Task statement
For the data below, restate word for word only the lines from the line containing "podman ps |" through the line containing "password when prompted.", both ends included.

Excerpted data
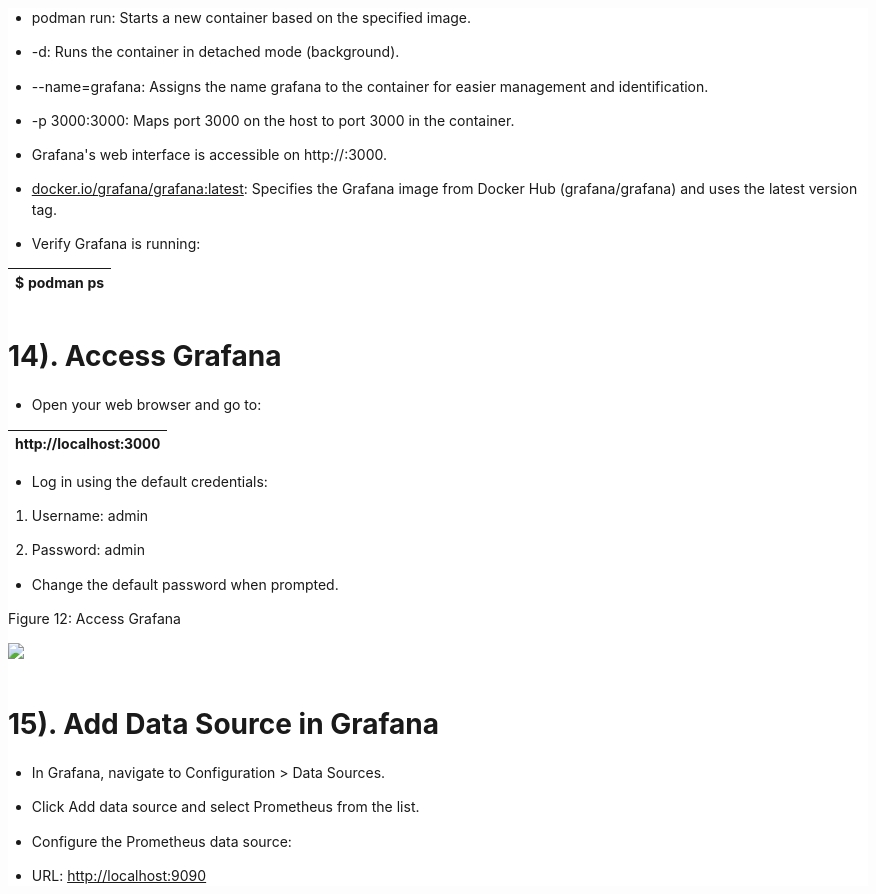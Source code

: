 *   podman run: Starts a new container based on the specified image.
    
*   \-d: Runs the container in detached mode (background).
    
*   \--name=grafana: Assigns the name grafana to the container for easier management and identification.
    
*   \-p 3000:3000: Maps port 3000 on the host to port 3000 in the container.
    
*   Grafana's web interface is accessible on http://<host-IP>:3000.
    
*   [docker.io/grafana/grafana:latest](http://docker.io/grafana/grafana:latest): Specifies the Grafana image from Docker Hub (grafana/grafana) and uses the latest version tag.
    

  
  

*   Verify Grafana is running:
    

| $ podman ps |
| --- |

  

# 14). Access Grafana

*   Open your web browser and go to:
    

| http://localhost:3000 |
| --- |

  

*   Log in using the default credentials:
    

1.  Username: admin
    
2.  Password: admin
    

*   Change the default password when prompted.
    

Figure 12: Access Grafana

![](https://lh7-rt.googleusercontent.com/docsz/AD_4nXdfRrFhEDFZaYnrRRyG0Y_dFAZyETXNoN9hMss2yn27fEwD1ECfWtuTSPFrBktnUAGTCEzBF-EXT8FhLNhBfJHLfYFHzKU3yVOlWZAGQpD-KEzvSY3sbYUHV0oflFvzqDYdY_O2Dg?key=ICzLerXjukSgelnUIdp7Y9vf)

  
  

# 15). Add Data Source in Grafana

*   In Grafana, navigate to Configuration > Data Sources.
    
*   Click Add data source and select Prometheus from the list.
    
*   Configure the Prometheus data source:
    

*   URL: [http://localhost:9090](http://localhost:9090)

Exercise answer
| $ podman ps |
| --- |

  

# 14). Access Grafana

*   Open your web browser and go to:
    

| http://localhost:3000 |
| --- |

  

*   Log in using the default credentials:
    

1.  Username: admin
    
2.  Password: admin
    

*   Change the default password when prompted.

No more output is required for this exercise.